Hat die derzeitige Situation für die weitere Entwicklung des Schulsystems am Ende auch etwas Gutes?

 

Antoine Fischbach: Die Krise an sich hat natürlich nichts positives, sie ist absolut dramatisch. Aber ich glaube, wir sollten am Ende darauf achten, dass wir auch die positiven Erfahrungen aus dieser Lage mitnehmen.  Ich persönlich bin hochgradig beeindruckt, wie in kürzester Zeit das ganze Schulsystem umgestellt wurde. Auch wenn es für eine qualitative Beurteilung dieser Umstellung noch zu früh ist. Ich würde aber dennoch sagen, dass die letzten drei Wochen zur Digitalisierung der Schulen mehr beigetragen haben als die drei Jahrzehnte davor.

Allein schon die Feststellung, dass es auch fundamental anders funktioniert und dabei in vielen Bereichen nicht unbedingt schlechter sein muss, ist sehr wertvoll. Und gleichzeitig wird man das, was man im Normalfall hat, auch mehr zu schätzen wissen. Die Reduktion aufs Essentielle ist wahrscheinlich auch eine nicht uninteressante Übung. Wichtig ist, und das gilt nicht nur für das Schulsystem, dass man bei der anschließenden Analyse auch konstruktiv mit den Erkenntnissen umgeht.
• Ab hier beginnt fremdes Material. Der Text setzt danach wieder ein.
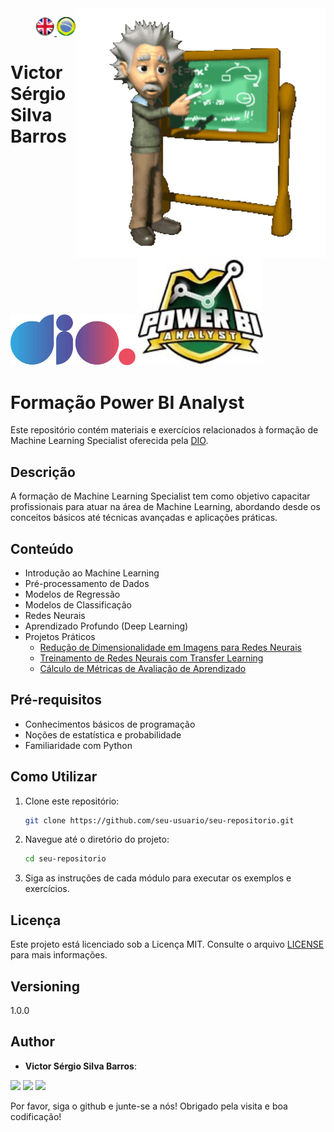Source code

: <img src="./img/gif v1.gif" min-width="400px" max-width="400px" width="400px" align="right" alt="Computador iuriCode">
<p>
  <div align="right"> 
<a href="./readme.md"> <img src="./img/LogoUK.png" alt="Logo UK" width="30"/></a><a href="./leiame.md"> <img src="./img/logoBrazil.png" alt="Logo Brasil" width="30"/> </a>
</div>
  <H1><b> Victor Sérgio Silva Barros </b> </H1>
  
</p> 

<img src="./img/dio.png" alt="DIO Logo" width="200"/>
<img src="./img/LogoBI.jpg" alt="Machine Learning Specialist Logo" width="200"/>

# Formação Power BI Analyst

Este repositório contém materiais e exercícios relacionados à formação de Machine Learning Specialist oferecida pela [DIO](https://web.dio.me/track/formacao-machine-learning-specialist?tab=about).

## Descrição

A formação de Machine Learning Specialist tem como objetivo capacitar profissionais para atuar na área de Machine Learning, abordando desde os conceitos básicos até técnicas avançadas e aplicações práticas.

## Conteúdo

- Introdução ao Machine Learning
- Pré-processamento de Dados
- Modelos de Regressão
- Modelos de Classificação
- Redes Neurais
- Aprendizado Profundo (Deep Learning)
- Projetos Práticos
  - [Redução de Dimensionalidade em Imagens para Redes Neurais](https://github.com/vicssb/Dimensionality-Reduction-in-Images-for-Neural-Networks)
  - [Treinamento de Redes Neurais com Transfer Learning](https://github.com/vicssb/Training-Neural-Networks-with-Transfer-Learning/blob/main/leiame.md)
  - [Cálculo de Métricas de Avaliação de Aprendizado](https://github.com/vicssb/calculation-of-learning-evaluation-metrics/blob/main/leiame.md)
  
## Pré-requisitos

- Conhecimentos básicos de programação
- Noções de estatística e probabilidade
- Familiaridade com Python

## Como Utilizar

1. Clone este repositório:
    ```sh
    git clone https://github.com/seu-usuario/seu-repositorio.git
    ```
2. Navegue até o diretório do projeto:
    ```sh
    cd seu-repositorio
    ```
3. Siga as instruções de cada módulo para executar os exemplos e exercícios.

## Licença

Este projeto está licenciado sob a Licença MIT. Consulte o arquivo [LICENSE](LICENSE) para mais informações.

## Versioning
 
1.0.0
 
 
## Author
 
* **Victor Sérgio Silva Barros**: 


<p align="left">
  <a href="mailto:vicssb@gmail.com" alt="Gmail" target = "_blank">
  <img src="https://img.shields.io/badge/-Gmail-FF0000?style=flat-square&labelColor=FF0000&logo=gmail&logoColor=white&link=mailto:vicssb@gmail.com" /></a>

  <a href="https://www.linkedin.com/in/victor-sergio-silva-barros/" alt="Linkedin" target = "_blank">
  <img src="https://img.shields.io/badge/-Linkedin-0e76a8?style=flat-square&logo=Linkedin&logoColor=white&link=https://www.linkedin.com/in/victor-sergio-silva-barros/" /></a>

  <a href="https://wa.me/+5512981328278" alt="WhatsApp" target = "_blank">
  <img src="https://img.shields.io/badge/-WhatsApp-25d366?style=flat-square&labelColor=25d366&logo=whatsapp&logoColor=white&link=https://wa.me/+5512987085327"/></a>

  </p>  

<p>Por favor, siga o github e junte-se a nós!
Obrigado pela visita e boa codificação!</p>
Letztlich aber ist es natürlich schade, dass wir für bestimmte Erkenntnisse erst so etwas wie die Corona-Krise haben müssen.   

Interview: Uwe Hentschel

Fotos: shotshop.com

 

Infobox

Wie können Eltern und Kinder zu Hause das Beste aus der Situation machen?

Dazu ein paar Denkanstöße von Christine Schiltz:

  • Kinder fällt es oft noch eher schwer, sich zu organisieren und ihre Zeit gut einzuteilen. Erwachsene können ihnen dabei helfen.
  • Positive Verstärkung und Vertrauen in sein eigenes Können sind Grundprinzipien des Lernens. Soweit wie möglich sollten Eltern versuchen, die Kinder zu loben, wenn sie etwas gut machen. Dies hilft den Kindern, ein positives Selbstkonzept aufzubauen und so Vertrauen in ihre Fähigkeiten zu schöpfen. (Unangepasstes Loben ist jedoch wenig effektiv, da Kinder sehr oft leere Worte entlarven).   
  • Lernen ist anstrengend und kann nur über begrenzte effizient Zeit andauern. Pausen und idealerweise Bewegung sind sehr wichtige Begleiter von Lernen. Eltern können helfen, dass das Verhältnis aus Lernen und Pausen/Bewegung dem Entwicklungstand des Kindes angepasst ist. 
  • Lernen findet nicht nur beim schulischen Üben statt. Aktivitäten wie Kochen, Backen, gemeinsames Spielen, gezieltes Diskutieren, Musizieren sind zum Beispiel auch wertvolle Gelegenheiten zum Lernen. Eltern können alternative Formen des Lernens anerkennen und fördern. Hier sollte natürlich nicht nur die kognitive, sondern auch die soziale Dimension berücksichtigt werden. 
  • Unterrichten ist oft die effizienteste Form des Lernens. Es sind nicht immer die Eltern, die den Kindern alles beibringen müssen. Es kann auch sehr wertvoll sein, sich Sachen von den Kindern erklären zu lassen. Dies könnte beispielsweise besonders nützlich sein, wenn die Eltern die Unterrichtssprache nicht oder nicht so gut beherrschen.